From the records that follow, copy every line that contains the word "WebStorm".
*** RECORDED DATA ***
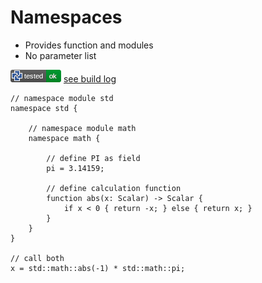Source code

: # Namespaces

* Provides function and modules
* No parameter list

![test](.test/namespaces_example.png)
[see build log](.test/namespaces_example.log)

```µcad,namespaces_example
// namespace module std
namespace std {
    
    // namespace module math
    namespace math {

        // define PI as field
        pi = 3.14159;

        // define calculation function
        function abs(x: Scalar) -> Scalar {
            if x < 0 { return -x; } else { return x; }
        }
    }
}

// call both
x = std::math::abs(-1) * std::math::pi;
```
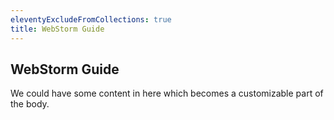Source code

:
 ```yaml
---
eleventyExcludeFromCollections: true
title: WebStorm Guide
---
```


## WebStorm Guide

We could have some content in here which becomes a customizable part of the body.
***
### [FINISHED EXERCISE]
title: WebStorm Guide
## WebStorm Guide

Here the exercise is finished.